Page One
Feature
Glass
Floor: Colleges Reject Top
Applicants, Accepting Only the Students Likely to
Enroll
By DANIEL GOLDEN Staff Reporter of
THE WALL
STREET JOURNAL
When it came to choosing next year's freshman class at
Franklin and Marshall College, admission director Gregory
Goldsmith hit upon a curious way of boosting the Lancaster,
Pa., school's stature. He spurned 140 of its smartest
applicants.
The prospective students submitted Scholastic Aptitude Test
scores and grades well above the average for applicants to the
college. In past years, Mr. Goldsmith says, the college
invariably admitted similarly qualified students who, like
these, hadn't bothered to interview with the school. And
usually, only half a dozen or so of them would enroll. "They
think they're Ivy material," Mr. Goldsmith says.
So he relegated the overachievers to the waiting list. By
doing so, he wove a statistical illusion, making the
liberal-arts college appear more desirable and selective
without actually raising the quality of its incoming freshman
class.
Colleges once aimed to admit the best applicants and
reserved their waiting lists for marginal ones. But today,
more and more colleges -- particularly those just below elite
status -- reject students they consider overqualified,
consigning to their waiting lists those applicants whom they
suspect will snub them for a better offer.
Available for Manipulation
Behind this shift is a statistic known as the yield rate --
the percentage of accepted applicants who then enroll. College
guidebooks, bond-rating agencies and prospective faculty and
administrators increasingly use yield, along with a college's
acceptance rate, as a measure of a college's appeal. Yield and
acceptance rates for a college's entering class together
account for one-fourth of the "student selectivity" score in
the influential US News & World Report annual rankings of
colleges and universities, enough to raise or lower a school's
position by several spots. And these rates, unlike faculty
resources or alumni contributions, are the only variables in
the rankings that admissions directors can manipulate.

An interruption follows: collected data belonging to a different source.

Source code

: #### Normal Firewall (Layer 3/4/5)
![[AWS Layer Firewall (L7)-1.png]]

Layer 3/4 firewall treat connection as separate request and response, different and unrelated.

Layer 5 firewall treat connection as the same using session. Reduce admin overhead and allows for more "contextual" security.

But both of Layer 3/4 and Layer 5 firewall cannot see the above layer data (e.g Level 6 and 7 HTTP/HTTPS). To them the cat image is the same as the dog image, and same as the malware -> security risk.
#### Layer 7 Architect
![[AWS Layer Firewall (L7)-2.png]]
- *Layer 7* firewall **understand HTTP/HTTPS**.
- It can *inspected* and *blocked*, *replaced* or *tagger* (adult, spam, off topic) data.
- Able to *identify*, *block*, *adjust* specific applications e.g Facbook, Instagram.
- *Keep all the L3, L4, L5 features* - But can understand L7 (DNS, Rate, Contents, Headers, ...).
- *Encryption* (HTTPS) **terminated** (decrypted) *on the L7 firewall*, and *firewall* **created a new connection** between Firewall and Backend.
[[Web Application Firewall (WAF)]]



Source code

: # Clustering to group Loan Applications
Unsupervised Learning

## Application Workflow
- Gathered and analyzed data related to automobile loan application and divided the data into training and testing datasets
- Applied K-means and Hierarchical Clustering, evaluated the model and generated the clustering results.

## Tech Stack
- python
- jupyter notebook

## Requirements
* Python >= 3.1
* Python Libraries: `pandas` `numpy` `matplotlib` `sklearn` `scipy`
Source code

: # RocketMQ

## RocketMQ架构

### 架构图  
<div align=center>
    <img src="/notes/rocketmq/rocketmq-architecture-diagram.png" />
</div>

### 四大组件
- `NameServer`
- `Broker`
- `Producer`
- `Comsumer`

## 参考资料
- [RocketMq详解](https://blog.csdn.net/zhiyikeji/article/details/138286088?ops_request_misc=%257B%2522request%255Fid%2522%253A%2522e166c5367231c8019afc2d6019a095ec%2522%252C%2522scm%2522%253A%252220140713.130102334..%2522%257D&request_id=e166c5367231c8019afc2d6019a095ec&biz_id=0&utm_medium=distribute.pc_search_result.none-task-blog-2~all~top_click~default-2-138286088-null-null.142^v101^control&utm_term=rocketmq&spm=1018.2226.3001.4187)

During the past decade, as it has become commonplace for
high-school seniors to apply to a dozen or more colleges, the
average yield for a private university has dropped to 38% from
46%. To counter this trend, more colleges have begun
considering likelihood of enrollment in admissions decisions.
But like controversial preferences for athletes, minorities
and the children of alumni, the yield factor diminishes the
importance of academic performance in ranking colleges and
universities.
The 'Old School' View
"I have real reservations" about taking yield into account,
says Nancy Hargrave Meislahn, dean of admission at Wesleyan
University in Middletown, Conn. "I'm from the old school. I
believe you admit the students who flow to the top in a
competitive pool."
Set in the heart of Amish country, Franklin and Marshall,
founded in 1787 with a gift from Benjamin Franklin, has an
undergraduate enrollment of nearly 2,000 students. By
wait-listing top applicants who didn't visit the campus or
interview with college representatives, the college bumped up
its yield for the next school year to 27% from 25%. It also
improved its acceptance rate -- the ratio of acceptances to
total applications -- to a more selective 51% from 53%. Such
numbers could help Franklin and Marshall rise in the US News
ranking of national liberal-arts colleges from its current
position of 33rd. And it saved the merit aid it otherwise
might have spent to lure students away from their first
choices.
|
Rivalry Among Business Schools Leads to
Competitive Practices (May 29)
Schools Once Considered Backups Become as
Selective as Ivy League (March 30)
Prep Schools Buff Images to Boost College
Admissions (Jan. 23)
|
Only 16 of the 140 outstanding applicants opted for spots
on the waiting list, supporting Mr. Goldsmith's hunch that,
for most of them, the college was a fallback. Since it
probably would have lost most of the applicants anyway, the
college sacrificed only a marginal gain in average SAT scores
and class rank among incoming freshmen -- a price Mr.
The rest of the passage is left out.